- EXCERPTED RECORDS -
[Start of Attachment]
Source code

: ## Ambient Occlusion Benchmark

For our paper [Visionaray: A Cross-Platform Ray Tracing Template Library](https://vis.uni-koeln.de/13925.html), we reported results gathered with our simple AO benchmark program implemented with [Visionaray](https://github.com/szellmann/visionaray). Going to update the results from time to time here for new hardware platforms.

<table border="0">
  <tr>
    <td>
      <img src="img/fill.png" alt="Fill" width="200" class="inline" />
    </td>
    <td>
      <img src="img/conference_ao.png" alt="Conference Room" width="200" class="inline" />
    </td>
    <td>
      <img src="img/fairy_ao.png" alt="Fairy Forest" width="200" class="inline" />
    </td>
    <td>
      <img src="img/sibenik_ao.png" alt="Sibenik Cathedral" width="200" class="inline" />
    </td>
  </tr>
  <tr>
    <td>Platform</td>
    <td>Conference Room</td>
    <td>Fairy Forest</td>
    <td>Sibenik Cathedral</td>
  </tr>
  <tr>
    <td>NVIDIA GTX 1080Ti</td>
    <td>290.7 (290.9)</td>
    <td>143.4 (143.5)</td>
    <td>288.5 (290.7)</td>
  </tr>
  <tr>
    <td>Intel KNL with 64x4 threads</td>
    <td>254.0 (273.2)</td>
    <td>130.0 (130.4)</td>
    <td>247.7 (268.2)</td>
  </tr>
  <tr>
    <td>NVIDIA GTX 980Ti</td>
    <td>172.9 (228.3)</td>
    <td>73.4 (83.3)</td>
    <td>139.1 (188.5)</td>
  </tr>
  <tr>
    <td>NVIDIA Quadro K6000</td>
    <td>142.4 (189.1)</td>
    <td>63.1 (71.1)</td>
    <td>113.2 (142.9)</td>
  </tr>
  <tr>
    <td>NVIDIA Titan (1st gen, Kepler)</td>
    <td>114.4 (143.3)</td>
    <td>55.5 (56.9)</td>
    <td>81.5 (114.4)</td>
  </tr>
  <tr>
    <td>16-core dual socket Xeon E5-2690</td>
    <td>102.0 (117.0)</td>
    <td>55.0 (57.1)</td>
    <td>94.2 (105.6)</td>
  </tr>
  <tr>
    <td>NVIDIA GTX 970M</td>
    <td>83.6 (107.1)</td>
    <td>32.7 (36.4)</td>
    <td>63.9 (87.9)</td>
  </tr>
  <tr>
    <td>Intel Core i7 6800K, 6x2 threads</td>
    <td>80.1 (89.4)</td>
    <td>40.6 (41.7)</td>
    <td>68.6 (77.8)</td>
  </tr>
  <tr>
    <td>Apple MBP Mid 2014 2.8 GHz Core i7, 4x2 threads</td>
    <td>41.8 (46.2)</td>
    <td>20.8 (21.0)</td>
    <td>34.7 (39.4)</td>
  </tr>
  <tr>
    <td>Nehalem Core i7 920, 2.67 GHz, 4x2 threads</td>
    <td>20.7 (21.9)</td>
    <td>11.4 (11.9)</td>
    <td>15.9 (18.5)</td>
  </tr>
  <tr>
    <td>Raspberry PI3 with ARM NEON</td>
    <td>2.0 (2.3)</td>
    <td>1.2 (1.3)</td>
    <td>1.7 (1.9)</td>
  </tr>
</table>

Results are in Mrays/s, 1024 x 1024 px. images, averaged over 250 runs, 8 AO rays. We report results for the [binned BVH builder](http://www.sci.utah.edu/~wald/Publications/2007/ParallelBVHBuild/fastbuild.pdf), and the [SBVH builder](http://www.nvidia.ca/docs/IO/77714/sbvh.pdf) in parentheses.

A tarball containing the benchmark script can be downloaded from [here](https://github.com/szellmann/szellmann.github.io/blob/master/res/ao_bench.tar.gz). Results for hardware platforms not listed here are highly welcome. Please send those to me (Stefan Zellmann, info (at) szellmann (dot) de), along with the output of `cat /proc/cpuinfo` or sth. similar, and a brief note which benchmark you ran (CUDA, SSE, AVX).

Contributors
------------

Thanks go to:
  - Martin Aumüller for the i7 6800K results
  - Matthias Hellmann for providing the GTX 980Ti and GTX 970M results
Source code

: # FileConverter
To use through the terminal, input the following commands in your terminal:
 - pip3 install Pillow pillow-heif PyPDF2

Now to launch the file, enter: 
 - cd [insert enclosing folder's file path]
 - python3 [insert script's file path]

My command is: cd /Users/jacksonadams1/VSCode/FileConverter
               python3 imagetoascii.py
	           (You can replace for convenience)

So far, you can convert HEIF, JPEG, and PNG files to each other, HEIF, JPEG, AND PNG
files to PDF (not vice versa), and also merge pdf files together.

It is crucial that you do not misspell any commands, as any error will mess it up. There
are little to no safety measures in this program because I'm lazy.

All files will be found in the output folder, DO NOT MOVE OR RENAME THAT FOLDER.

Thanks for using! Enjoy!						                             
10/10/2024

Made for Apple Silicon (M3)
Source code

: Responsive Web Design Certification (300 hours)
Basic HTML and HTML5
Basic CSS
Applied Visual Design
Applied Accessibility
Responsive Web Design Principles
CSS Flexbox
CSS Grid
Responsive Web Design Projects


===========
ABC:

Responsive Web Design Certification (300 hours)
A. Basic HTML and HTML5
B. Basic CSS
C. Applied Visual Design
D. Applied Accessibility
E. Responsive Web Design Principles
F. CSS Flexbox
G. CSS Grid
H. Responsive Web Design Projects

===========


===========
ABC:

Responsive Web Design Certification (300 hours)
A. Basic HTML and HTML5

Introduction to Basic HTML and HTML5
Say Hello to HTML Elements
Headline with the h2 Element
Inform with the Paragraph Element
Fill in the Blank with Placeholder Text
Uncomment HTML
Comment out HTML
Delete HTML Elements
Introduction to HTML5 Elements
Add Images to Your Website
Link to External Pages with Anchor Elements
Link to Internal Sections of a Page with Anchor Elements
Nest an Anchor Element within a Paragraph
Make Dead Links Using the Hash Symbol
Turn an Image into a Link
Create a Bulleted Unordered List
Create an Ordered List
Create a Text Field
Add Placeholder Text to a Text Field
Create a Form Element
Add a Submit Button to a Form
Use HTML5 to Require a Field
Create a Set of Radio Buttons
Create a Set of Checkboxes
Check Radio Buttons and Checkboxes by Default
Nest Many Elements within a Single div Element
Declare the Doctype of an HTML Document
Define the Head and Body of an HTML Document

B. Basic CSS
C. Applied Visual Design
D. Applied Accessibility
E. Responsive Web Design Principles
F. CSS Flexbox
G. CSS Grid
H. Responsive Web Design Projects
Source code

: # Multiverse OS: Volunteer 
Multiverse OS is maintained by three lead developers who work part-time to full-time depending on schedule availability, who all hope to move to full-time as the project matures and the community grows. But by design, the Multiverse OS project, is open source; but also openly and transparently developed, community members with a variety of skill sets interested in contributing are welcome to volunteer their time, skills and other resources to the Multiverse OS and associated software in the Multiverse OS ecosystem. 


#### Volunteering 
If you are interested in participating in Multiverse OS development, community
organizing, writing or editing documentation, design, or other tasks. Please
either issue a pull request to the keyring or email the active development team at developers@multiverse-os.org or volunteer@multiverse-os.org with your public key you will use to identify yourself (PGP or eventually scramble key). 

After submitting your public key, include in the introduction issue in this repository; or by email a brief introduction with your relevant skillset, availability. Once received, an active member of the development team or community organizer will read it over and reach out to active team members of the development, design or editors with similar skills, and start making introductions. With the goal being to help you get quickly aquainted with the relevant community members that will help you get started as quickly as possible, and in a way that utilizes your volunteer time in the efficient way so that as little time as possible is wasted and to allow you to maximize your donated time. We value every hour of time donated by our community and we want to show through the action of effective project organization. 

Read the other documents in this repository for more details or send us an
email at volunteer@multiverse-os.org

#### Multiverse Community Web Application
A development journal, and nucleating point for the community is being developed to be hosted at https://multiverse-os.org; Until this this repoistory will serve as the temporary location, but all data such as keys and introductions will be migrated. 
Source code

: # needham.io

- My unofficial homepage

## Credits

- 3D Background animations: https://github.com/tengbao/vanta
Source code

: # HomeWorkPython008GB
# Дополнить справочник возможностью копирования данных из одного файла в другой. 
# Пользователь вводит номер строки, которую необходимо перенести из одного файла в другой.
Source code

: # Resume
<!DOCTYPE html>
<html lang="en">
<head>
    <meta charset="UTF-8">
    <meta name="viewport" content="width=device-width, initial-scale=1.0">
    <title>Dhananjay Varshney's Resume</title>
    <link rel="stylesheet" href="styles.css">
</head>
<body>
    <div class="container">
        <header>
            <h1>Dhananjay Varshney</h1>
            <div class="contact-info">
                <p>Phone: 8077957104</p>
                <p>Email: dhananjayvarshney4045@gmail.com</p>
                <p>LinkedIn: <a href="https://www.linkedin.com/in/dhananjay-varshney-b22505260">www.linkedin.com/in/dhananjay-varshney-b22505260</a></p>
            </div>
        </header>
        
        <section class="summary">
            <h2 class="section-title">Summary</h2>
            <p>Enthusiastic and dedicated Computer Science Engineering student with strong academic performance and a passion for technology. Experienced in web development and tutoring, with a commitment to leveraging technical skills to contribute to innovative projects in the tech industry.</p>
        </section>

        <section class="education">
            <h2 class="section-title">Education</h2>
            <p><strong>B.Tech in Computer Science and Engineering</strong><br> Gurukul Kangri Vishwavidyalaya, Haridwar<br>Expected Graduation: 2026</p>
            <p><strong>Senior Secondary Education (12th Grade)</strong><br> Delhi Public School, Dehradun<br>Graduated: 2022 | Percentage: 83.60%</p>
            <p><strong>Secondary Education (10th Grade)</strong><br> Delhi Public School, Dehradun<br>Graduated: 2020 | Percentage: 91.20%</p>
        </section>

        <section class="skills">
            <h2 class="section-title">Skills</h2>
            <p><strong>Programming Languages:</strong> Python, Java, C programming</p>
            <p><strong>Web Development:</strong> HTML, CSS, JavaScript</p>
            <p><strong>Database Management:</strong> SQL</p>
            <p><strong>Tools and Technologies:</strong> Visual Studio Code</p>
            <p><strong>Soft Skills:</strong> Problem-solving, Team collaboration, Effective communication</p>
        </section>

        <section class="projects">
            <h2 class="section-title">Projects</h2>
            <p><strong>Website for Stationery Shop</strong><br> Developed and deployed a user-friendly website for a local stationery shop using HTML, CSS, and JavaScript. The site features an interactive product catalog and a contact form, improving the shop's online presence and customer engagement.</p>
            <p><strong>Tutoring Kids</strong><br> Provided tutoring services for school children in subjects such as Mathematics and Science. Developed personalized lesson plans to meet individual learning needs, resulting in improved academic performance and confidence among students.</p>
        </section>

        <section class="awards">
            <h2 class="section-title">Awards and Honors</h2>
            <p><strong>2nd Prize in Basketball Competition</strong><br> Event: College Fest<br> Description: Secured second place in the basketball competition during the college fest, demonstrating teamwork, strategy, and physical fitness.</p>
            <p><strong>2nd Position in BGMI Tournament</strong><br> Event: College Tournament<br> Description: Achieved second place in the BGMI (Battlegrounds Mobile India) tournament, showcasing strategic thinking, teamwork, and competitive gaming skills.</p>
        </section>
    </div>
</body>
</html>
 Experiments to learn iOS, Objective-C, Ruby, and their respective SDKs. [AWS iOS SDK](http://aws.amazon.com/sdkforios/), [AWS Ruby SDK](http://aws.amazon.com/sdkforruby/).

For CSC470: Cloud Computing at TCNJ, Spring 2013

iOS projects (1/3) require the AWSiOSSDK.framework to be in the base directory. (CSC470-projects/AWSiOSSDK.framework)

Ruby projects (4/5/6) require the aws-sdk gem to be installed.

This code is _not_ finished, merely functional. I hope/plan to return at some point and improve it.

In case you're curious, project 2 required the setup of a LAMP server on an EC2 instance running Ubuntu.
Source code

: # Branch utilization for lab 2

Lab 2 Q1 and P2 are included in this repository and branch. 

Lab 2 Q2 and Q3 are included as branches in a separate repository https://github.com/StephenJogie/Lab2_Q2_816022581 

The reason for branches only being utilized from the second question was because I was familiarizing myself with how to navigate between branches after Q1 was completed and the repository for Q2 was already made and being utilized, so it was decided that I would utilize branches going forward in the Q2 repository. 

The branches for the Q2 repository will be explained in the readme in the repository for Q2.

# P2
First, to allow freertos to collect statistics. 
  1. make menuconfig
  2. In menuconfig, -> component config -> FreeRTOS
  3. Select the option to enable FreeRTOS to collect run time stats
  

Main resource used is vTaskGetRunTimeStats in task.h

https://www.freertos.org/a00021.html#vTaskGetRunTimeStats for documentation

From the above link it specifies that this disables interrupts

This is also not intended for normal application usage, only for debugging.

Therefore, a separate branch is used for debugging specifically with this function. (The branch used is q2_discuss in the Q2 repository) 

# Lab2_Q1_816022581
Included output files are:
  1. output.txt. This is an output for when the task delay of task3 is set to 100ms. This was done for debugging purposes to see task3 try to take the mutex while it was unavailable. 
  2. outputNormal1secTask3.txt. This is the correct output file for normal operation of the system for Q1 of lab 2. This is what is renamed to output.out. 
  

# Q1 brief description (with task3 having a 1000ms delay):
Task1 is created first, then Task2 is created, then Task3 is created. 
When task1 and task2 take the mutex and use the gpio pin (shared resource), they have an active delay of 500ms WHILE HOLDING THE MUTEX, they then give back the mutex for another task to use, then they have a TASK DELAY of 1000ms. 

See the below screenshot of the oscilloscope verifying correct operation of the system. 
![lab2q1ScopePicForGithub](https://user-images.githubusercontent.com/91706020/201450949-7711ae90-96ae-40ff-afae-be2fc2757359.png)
[End of Attachment]
- WHAT IS NEEDED -
Above are records; repeat only the lines starting at the line with "<td>NVIDIA Quadro K6000</td>" and ending at the line with "Results are in", exactly as they appear, both included.

- EXERCISE RESPONSE -
    <td>NVIDIA Quadro K6000</td>
    <td>142.4 (189.1)</td>
    <td>63.1 (71.1)</td>
    <td>113.2 (142.9)</td>
  </tr>
  <tr>
    <td>NVIDIA Titan (1st gen, Kepler)</td>
    <td>114.4 (143.3)</td>
    <td>55.5 (56.9)</td>
    <td>81.5 (114.4)</td>
  </tr>
  <tr>
    <td>16-core dual socket Xeon E5-2690</td>
    <td>102.0 (117.0)</td>
    <td>55.0 (57.1)</td>
    <td>94.2 (105.6)</td>
  </tr>
  <tr>
    <td>NVIDIA GTX 970M</td>
    <td>83.6 (107.1)</td>
    <td>32.7 (36.4)</td>
    <td>63.9 (87.9)</td>
  </tr>
  <tr>
    <td>Intel Core i7 6800K, 6x2 threads</td>
    <td>80.1 (89.4)</td>
    <td>40.6 (41.7)</td>
    <td>68.6 (77.8)</td>
  </tr>
  <tr>
    <td>Apple MBP Mid 2014 2.8 GHz Core i7, 4x2 threads</td>
    <td>41.8 (46.2)</td>
    <td>20.8 (21.0)</td>
    <td>34.7 (39.4)</td>
  </tr>
  <tr>
    <td>Nehalem Core i7 920, 2.67 GHz, 4x2 threads</td>
    <td>20.7 (21.9)</td>
    <td>11.4 (11.9)</td>
    <td>15.9 (18.5)</td>
  </tr>
  <tr>
    <td>Raspberry PI3 with ARM NEON</td>
    <td>2.0 (2.3)</td>
    <td>1.2 (1.3)</td>
    <td>1.7 (1.9)</td>
  </tr>
</table>

Results are in Mrays/s, 1024 x 1024 px. images, averaged over 250 runs, 8 AO rays. We report results for the [binned BVH builder](http://www.sci.utah.edu/~wald/Publications/2007/ParallelBVHBuild/fastbuild.pdf), and the [SBVH builder](http://www.nvidia.ca/docs/IO/77714/sbvh.pdf) in parentheses.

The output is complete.